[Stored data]
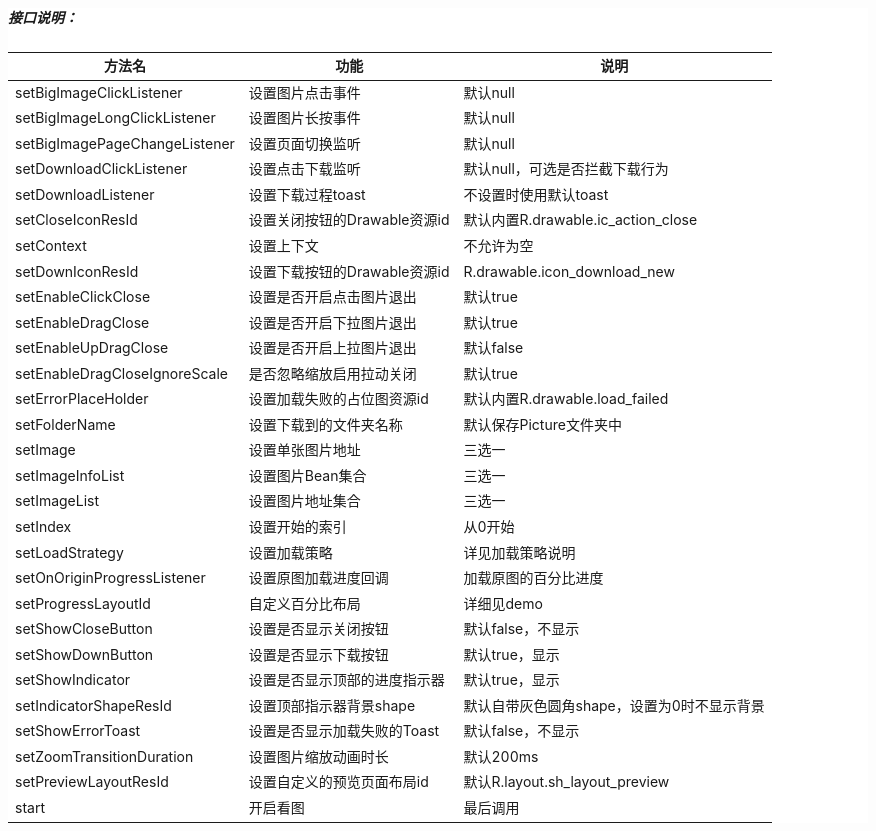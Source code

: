 ##### 接口说明：

方法名 | 功能 |  说明
-|-|-
|setBigImageClickListener|设置图片点击事件|默认null|
|setBigImageLongClickListener|设置图片长按事件|默认null|
|setBigImagePageChangeListener|设置页面切换监听|默认null|
|setDownloadClickListener|设置点击下载监听|默认null，可选是否拦截下载行为|
|setDownloadListener|设置下载过程toast|不设置时使用默认toast|
|setCloseIconResId|设置关闭按钮的Drawable资源id|默认内置R.drawable.ic_action_close|
|setContext|设置上下文|不允许为空|
|setDownIconResId|设置下载按钮的Drawable资源id|R.drawable.icon_download_new|
|setEnableClickClose|设置是否开启点击图片退出|默认true|
|setEnableDragClose|设置是否开启下拉图片退出|默认true|
|setEnableUpDragClose|设置是否开启上拉图片退出|默认false|
|setEnableDragCloseIgnoreScale|是否忽略缩放启用拉动关闭|默认true|
|setErrorPlaceHolder|设置加载失败的占位图资源id|默认内置R.drawable.load_failed|
|setFolderName|设置下载到的文件夹名称|默认保存Picture文件夹中|
|setImage|设置单张图片地址|三选一|
|setImageInfoList|设置图片Bean集合|三选一|
|setImageList|设置图片地址集合|三选一|
|setIndex|设置开始的索引|从0开始|
|setLoadStrategy|设置加载策略|详见加载策略说明|
|setOnOriginProgressListener|设置原图加载进度回调|加载原图的百分比进度|
|setProgressLayoutId|自定义百分比布局|详细见demo|
|setShowCloseButton|设置是否显示关闭按钮|默认false，不显示|
|setShowDownButton|设置是否显示下载按钮|默认true，显示|
|setShowIndicator|设置是否显示顶部的进度指示器|默认true，显示|
|setIndicatorShapeResId|设置顶部指示器背景shape|默认自带灰色圆角shape，设置为0时不显示背景|
|setShowErrorToast|设置是否显示加载失败的Toast|默认false，不显示|
|setZoomTransitionDuration|设置图片缩放动画时长|默认200ms|
|setPreviewLayoutResId|设置自定义的预览页面布局id|默认R.layout.sh_layout_preview|
|start|开启看图|最后调用|
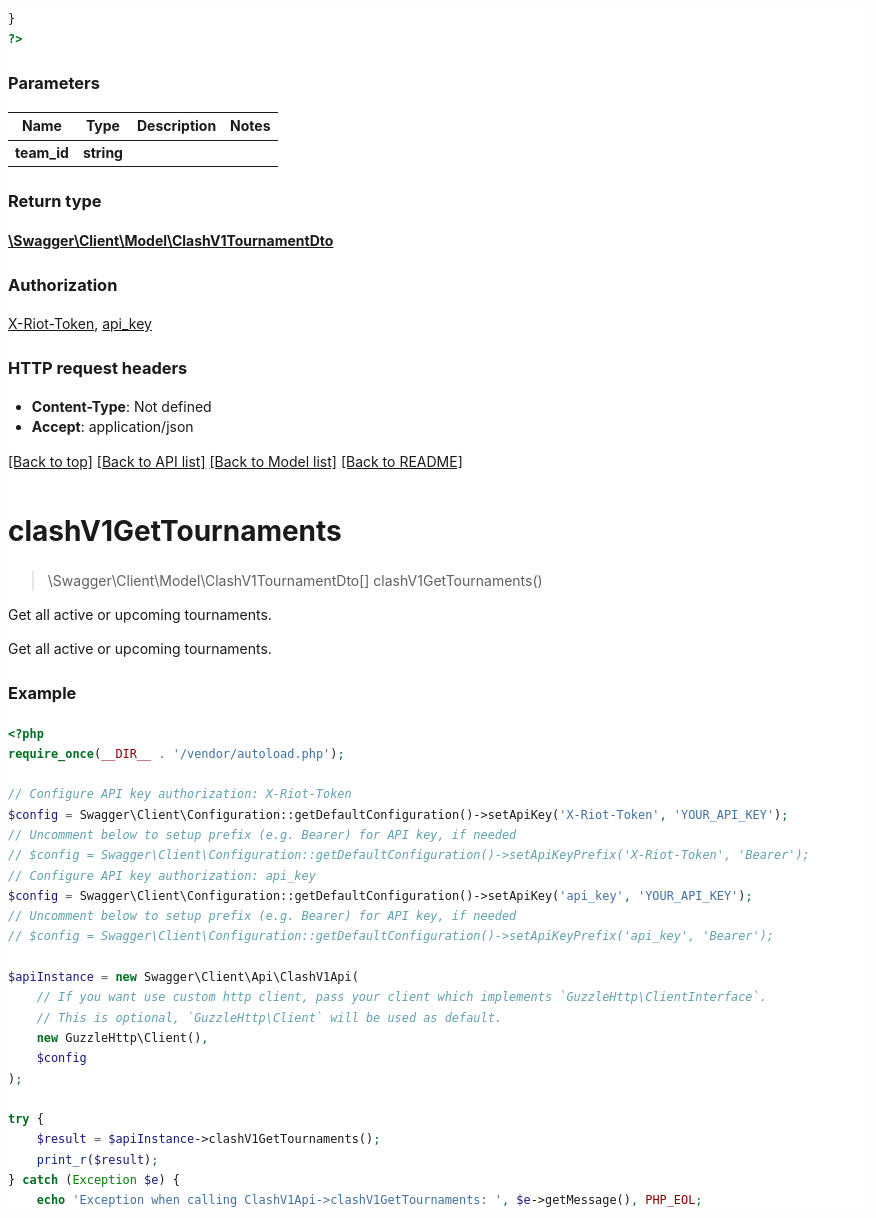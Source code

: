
 ```php
}
?>
```

### Parameters

Name | Type | Description  | Notes
------------- | ------------- | ------------- | -------------
 **team_id** | **string**|  |

### Return type

[**\Swagger\Client\Model\ClashV1TournamentDto**](../Model/ClashV1TournamentDto.md)

### Authorization

[X-Riot-Token](../../README.md#X-Riot-Token), [api_key](../../README.md#api_key)

### HTTP request headers

 - **Content-Type**: Not defined
 - **Accept**: application/json

[[Back to top]](#) [[Back to API list]](../../README.md#documentation-for-api-endpoints) [[Back to Model list]](../../README.md#documentation-for-models) [[Back to README]](../../README.md)

# **clashV1GetTournaments**
> \Swagger\Client\Model\ClashV1TournamentDto[] clashV1GetTournaments()

Get all active or upcoming tournaments.

Get all active or upcoming tournaments.

### Example
```php
<?php
require_once(__DIR__ . '/vendor/autoload.php');

// Configure API key authorization: X-Riot-Token
$config = Swagger\Client\Configuration::getDefaultConfiguration()->setApiKey('X-Riot-Token', 'YOUR_API_KEY');
// Uncomment below to setup prefix (e.g. Bearer) for API key, if needed
// $config = Swagger\Client\Configuration::getDefaultConfiguration()->setApiKeyPrefix('X-Riot-Token', 'Bearer');
// Configure API key authorization: api_key
$config = Swagger\Client\Configuration::getDefaultConfiguration()->setApiKey('api_key', 'YOUR_API_KEY');
// Uncomment below to setup prefix (e.g. Bearer) for API key, if needed
// $config = Swagger\Client\Configuration::getDefaultConfiguration()->setApiKeyPrefix('api_key', 'Bearer');

$apiInstance = new Swagger\Client\Api\ClashV1Api(
    // If you want use custom http client, pass your client which implements `GuzzleHttp\ClientInterface`.
    // This is optional, `GuzzleHttp\Client` will be used as default.
    new GuzzleHttp\Client(),
    $config
);

try {
    $result = $apiInstance->clashV1GetTournaments();
    print_r($result);
} catch (Exception $e) {
    echo 'Exception when calling ClashV1Api->clashV1GetTournaments: ', $e->getMessage(), PHP_EOL;
```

■ **Requirement**
What you return should match the records above word for word, minus the pictures.

■ **Output of the task**
Source code

: ##### 接口说明：

方法名 | 功能 |  说明
-|-|-
|setBigImageClickListener|设置图片点击事件|默认null|
|setBigImageLongClickListener|设置图片长按事件|默认null|
|setBigImagePageChangeListener|设置页面切换监听|默认null|
|setDownloadClickListener|设置点击下载监听|默认null，可选是否拦截下载行为|
|setDownloadListener|设置下载过程toast|不设置时使用默认toast|
|setCloseIconResId|设置关闭按钮的Drawable资源id|默认内置R.drawable.ic_action_close|
|setContext|设置上下文|不允许为空|
|setDownIconResId|设置下载按钮的Drawable资源id|R.drawable.icon_download_new|
|setEnableClickClose|设置是否开启点击图片退出|默认true|
|setEnableDragClose|设置是否开启下拉图片退出|默认true|
|setEnableUpDragClose|设置是否开启上拉图片退出|默认false|
|setEnableDragCloseIgnoreScale|是否忽略缩放启用拉动关闭|默认true|
|setErrorPlaceHolder|设置加载失败的占位图资源id|默认内置R.drawable.load_failed|
|setFolderName|设置下载到的文件夹名称|默认保存Picture文件夹中|
|setImage|设置单张图片地址|三选一|
|setImageInfoList|设置图片Bean集合|三选一|
|setImageList|设置图片地址集合|三选一|
|setIndex|设置开始的索引|从0开始|
|setLoadStrategy|设置加载策略|详见加载策略说明|
|setOnOriginProgressListener|设置原图加载进度回调|加载原图的百分比进度|
|setProgressLayoutId|自定义百分比布局|详细见demo|
|setShowCloseButton|设置是否显示关闭按钮|默认false，不显示|
|setShowDownButton|设置是否显示下载按钮|默认true，显示|
|setShowIndicator|设置是否显示顶部的进度指示器|默认true，显示|
|setIndicatorShapeResId|设置顶部指示器背景shape|默认自带灰色圆角shape，设置为0时不显示背景|
|setShowErrorToast|设置是否显示加载失败的Toast|默认false，不显示|
|setZoomTransitionDuration|设置图片缩放动画时长|默认200ms|
|setPreviewLayoutResId|设置自定义的预览页面布局id|默认R.layout.sh_layout_preview|
|start|开启看图|最后调用|
Source code

:
 ```php
}
?>
```

### Parameters

Name | Type | Description  | Notes
------------- | ------------- | ------------- | -------------
 **team_id** | **string**|  |

### Return type

[**\Swagger\Client\Model\ClashV1TournamentDto**](../Model/ClashV1TournamentDto.md)

### Authorization

[X-Riot-Token](../../README.md#X-Riot-Token), [api_key](../../README.md#api_key)

### HTTP request headers

 - **Content-Type**: Not defined
 - **Accept**: application/json

[[Back to top]](#) [[Back to API list]](../../README.md#documentation-for-api-endpoints) [[Back to Model list]](../../README.md#documentation-for-models) [[Back to README]](../../README.md)

# **clashV1GetTournaments**
> \Swagger\Client\Model\ClashV1TournamentDto[] clashV1GetTournaments()

Get all active or upcoming tournaments.

Get all active or upcoming tournaments.

### Example
```php
<?php
require_once(__DIR__ . '/vendor/autoload.php');

// Configure API key authorization: X-Riot-Token
$config = Swagger\Client\Configuration::getDefaultConfiguration()->setApiKey('X-Riot-Token', 'YOUR_API_KEY');
// Uncomment below to setup prefix (e.g. Bearer) for API key, if needed
// $config = Swagger\Client\Configuration::getDefaultConfiguration()->setApiKeyPrefix('X-Riot-Token', 'Bearer');
// Configure API key authorization: api_key
$config = Swagger\Client\Configuration::getDefaultConfiguration()->setApiKey('api_key', 'YOUR_API_KEY');
// Uncomment below to setup prefix (e.g. Bearer) for API key, if needed
// $config = Swagger\Client\Configuration::getDefaultConfiguration()->setApiKeyPrefix('api_key', 'Bearer');

$apiInstance = new Swagger\Client\Api\ClashV1Api(
    // If you want use custom http client, pass your client which implements `GuzzleHttp\ClientInterface`.
    // This is optional, `GuzzleHttp\Client` will be used as default.
    new GuzzleHttp\Client(),
    $config
);

try {
    $result = $apiInstance->clashV1GetTournaments();
    print_r($result);
} catch (Exception $e) {
    echo 'Exception when calling ClashV1Api->clashV1GetTournaments: ', $e->getMessage(), PHP_EOL;
```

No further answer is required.